Incliné cortésmente la cabeza, aunque con semblante adusto, y me dispuse a alejarme hacia mi cámara. Sin embargo, ella me detuvo de forma inesperada aferrando mi codo. La miré inquisitivo.
—Al menos —comenzó vehemente—, permite que mi aliento suavice tu dolor, que mi compañía aleje tus sombras y mi sonrisa contagie la tuya mientras esté a tu lado.
En sus grandes ojos observé un atisbo de ilusión que me desasosegó profundamente.
—Que permita todo eso no debe hacer que tu corazón albergue la idea de que hay esperanza para mí, Ayleen. No lo olvides: soy un hombre sin futuro.
Ella alzó las cejas desconcertada, entreabrió sus mullidos labios, por los que exhaló un amortiguado suspiro afectado, y asintió sin ocultar su decepción.

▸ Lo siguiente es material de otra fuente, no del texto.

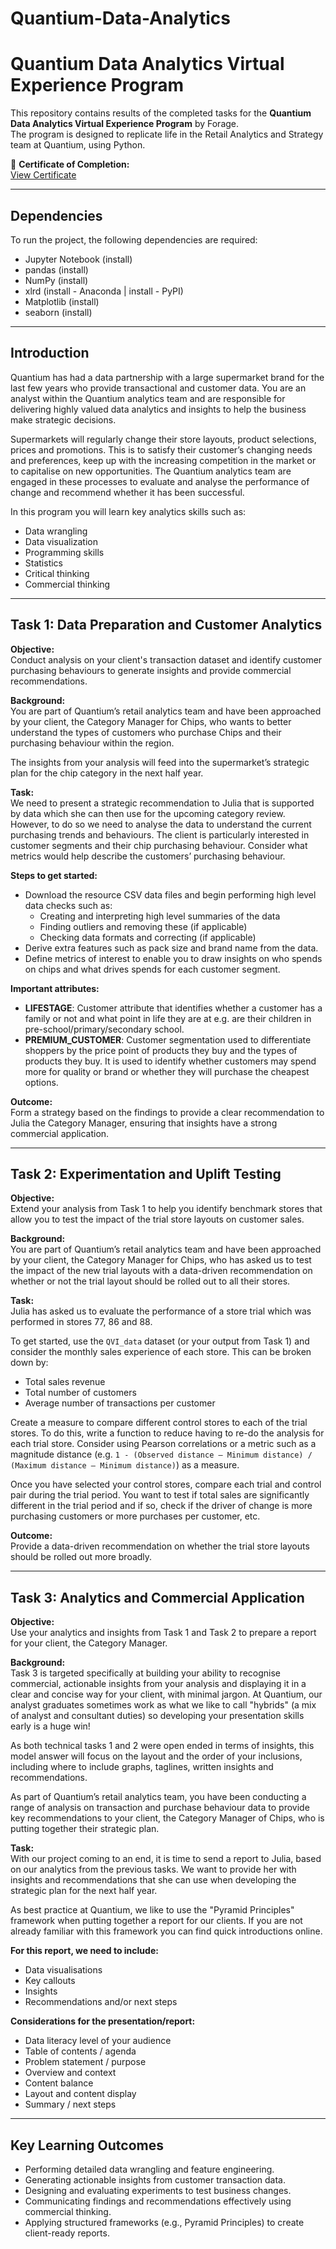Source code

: # Quantium-Data-Analytics

# Quantium Data Analytics Virtual Experience Program

This repository contains results of the completed tasks for the **Quantium Data Analytics Virtual Experience Program** by Forage.  
The program is designed to replicate life in the Retail Analytics and Strategy team at Quantium, using Python.

📜 **Certificate of Completion:**  
[View Certificate]([https://forage-uploads-prod.s3.amazonaws.com/completion-certificates/Quantium/NkaC7knWtjSbi6aYv_Quantium_3waNJW6o5fGQYFLdF_1674762081501_completion_certificate.pdf](https://forage-uploads-prod.s3.amazonaws.com/completion-certificates/32A6DqtsbF7LbKdcq/NkaC7knWtjSbi6aYv_32A6DqtsbF7LbKdcq_MQv8pFiCGMh9deFct_1734237114943_completion_certificate.pdf))

---

## Dependencies

To run the project, the following dependencies are required:

- Jupyter Notebook (install)  
- pandas (install)  
- NumPy (install)  
- xlrd (install - Anaconda | install - PyPI)  
- Matplotlib (install)  
- seaborn (install)  

---

## Introduction

Quantium has had a data partnership with a large supermarket brand for the last few years who provide transactional and customer data. You are an analyst within the Quantium analytics team and are responsible for delivering highly valued data analytics and insights to help the business make strategic decisions.

Supermarkets will regularly change their store layouts, product selections, prices and promotions. This is to satisfy their customer’s changing needs and preferences, keep up with the increasing competition in the market or to capitalise on new opportunities. The Quantium analytics team are engaged in these processes to evaluate and analyse the performance of change and recommend whether it has been successful.

In this program you will learn key analytics skills such as:

- Data wrangling  
- Data visualization  
- Programming skills  
- Statistics  
- Critical thinking  
- Commercial thinking  

---

## Task 1: Data Preparation and Customer Analytics

**Objective:**  
Conduct analysis on your client's transaction dataset and identify customer purchasing behaviours to generate insights and provide commercial recommendations.

**Background:**  
You are part of Quantium’s retail analytics team and have been approached by your client, the Category Manager for Chips, who wants to better understand the types of customers who purchase Chips and their purchasing behaviour within the region.

The insights from your analysis will feed into the supermarket’s strategic plan for the chip category in the next half year.

**Task:**  
We need to present a strategic recommendation to Julia that is supported by data which she can then use for the upcoming category review. However, to do so we need to analyse the data to understand the current purchasing trends and behaviours. The client is particularly interested in customer segments and their chip purchasing behaviour. Consider what metrics would help describe the customers’ purchasing behaviour.

**Steps to get started:**
- Download the resource CSV data files and begin performing high level data checks such as:
  - Creating and interpreting high level summaries of the data  
  - Finding outliers and removing these (if applicable)  
  - Checking data formats and correcting (if applicable)  
- Derive extra features such as pack size and brand name from the data.  
- Define metrics of interest to enable you to draw insights on who spends on chips and what drives spends for each customer segment.  

**Important attributes:**  
- **LIFESTAGE**: Customer attribute that identifies whether a customer has a family or not and what point in life they are at e.g. are their children in pre-school/primary/secondary school.  
- **PREMIUM_CUSTOMER**: Customer segmentation used to differentiate shoppers by the price point of products they buy and the types of products they buy. It is used to identify whether customers may spend more for quality or brand or whether they will purchase the cheapest options.  

**Outcome:**  
Form a strategy based on the findings to provide a clear recommendation to Julia the Category Manager, ensuring that insights have a strong commercial application.

---

## Task 2: Experimentation and Uplift Testing

**Objective:**  
Extend your analysis from Task 1 to help you identify benchmark stores that allow you to test the impact of the trial store layouts on customer sales.

**Background:**  
You are part of Quantium’s retail analytics team and have been approached by your client, the Category Manager for Chips, who has asked us to test the impact of the new trial layouts with a data-driven recommendation on whether or not the trial layout should be rolled out to all their stores.

**Task:**  
Julia has asked us to evaluate the performance of a store trial which was performed in stores 77, 86 and 88.  

To get started, use the `QVI_data` dataset (or your output from Task 1) and consider the monthly sales experience of each store. This can be broken down by:  

- Total sales revenue  
- Total number of customers  
- Average number of transactions per customer  

Create a measure to compare different control stores to each of the trial stores. To do this, write a function to reduce having to re-do the analysis for each trial store. Consider using Pearson correlations or a metric such as a magnitude distance (e.g. `1 - (Observed distance – Minimum distance) / (Maximum distance – Minimum distance)`) as a measure.  

Once you have selected your control stores, compare each trial and control pair during the trial period. You want to test if total sales are significantly different in the trial period and if so, check if the driver of change is more purchasing customers or more purchases per customer, etc.  

**Outcome:**  
Provide a data-driven recommendation on whether the trial store layouts should be rolled out more broadly.

---

## Task 3: Analytics and Commercial Application

**Objective:**  
Use your analytics and insights from Task 1 and Task 2 to prepare a report for your client, the Category Manager.

**Background:**  
Task 3 is targeted specifically at building your ability to recognise commercial, actionable insights from your analysis and displaying it in a clear and concise way for your client, with minimal jargon. At Quantium, our analyst graduates sometimes work as what we like to call "hybrids" (a mix of analyst and consultant duties) so developing your presentation skills early is a huge win!

As both technical tasks 1 and 2 were open ended in terms of insights, this model answer will focus on the layout and the order of your inclusions, including where to include graphs, taglines, written insights and recommendations.

As part of Quantium’s retail analytics team, you have been conducting a range of analysis on transaction and purchase behaviour data to provide key recommendations to your client, the Category Manager of Chips, who is putting together their strategic plan.

**Task:**  
With our project coming to an end, it is time to send a report to Julia, based on our analytics from the previous tasks. We want to provide her with insights and recommendations that she can use when developing the strategic plan for the next half year.

As best practice at Quantium, we like to use the "Pyramid Principles" framework when putting together a report for our clients. If you are not already familiar with this framework you can find quick introductions online.

**For this report, we need to include:**
- Data visualisations  
- Key callouts  
- Insights  
- Recommendations and/or next steps  

**Considerations for the presentation/report:**
- Data literacy level of your audience  
- Table of contents / agenda  
- Problem statement / purpose  
- Overview and context  
- Content balance  
- Layout and content display  
- Summary / next steps  

---

## Key Learning Outcomes

- Performing detailed data wrangling and feature engineering.  
- Generating actionable insights from customer transaction data.  
- Designing and evaluating experiments to test business changes.  
- Communicating findings and recommendations effectively using commercial thinking.  
- Applying structured frameworks (e.g., Pyramid Principles) to create client-ready reports.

—En tal caso, por mucho que los destruyas, ellos habrán ganado —afirmó con pesar.
Miré al frente, apreté la mandíbula y asentí quedo.
—Sí, pero compartiremos destino, probarán el infierno que tuvieron a bien regalarme siendo un niño. Poco me importa lo que suceda después.
Sentencié mi frase con una mirada penetrante y me alejé de ella a grandes zancadas con la espalda envarada, el rostro imperturbable y llamas en el corazón.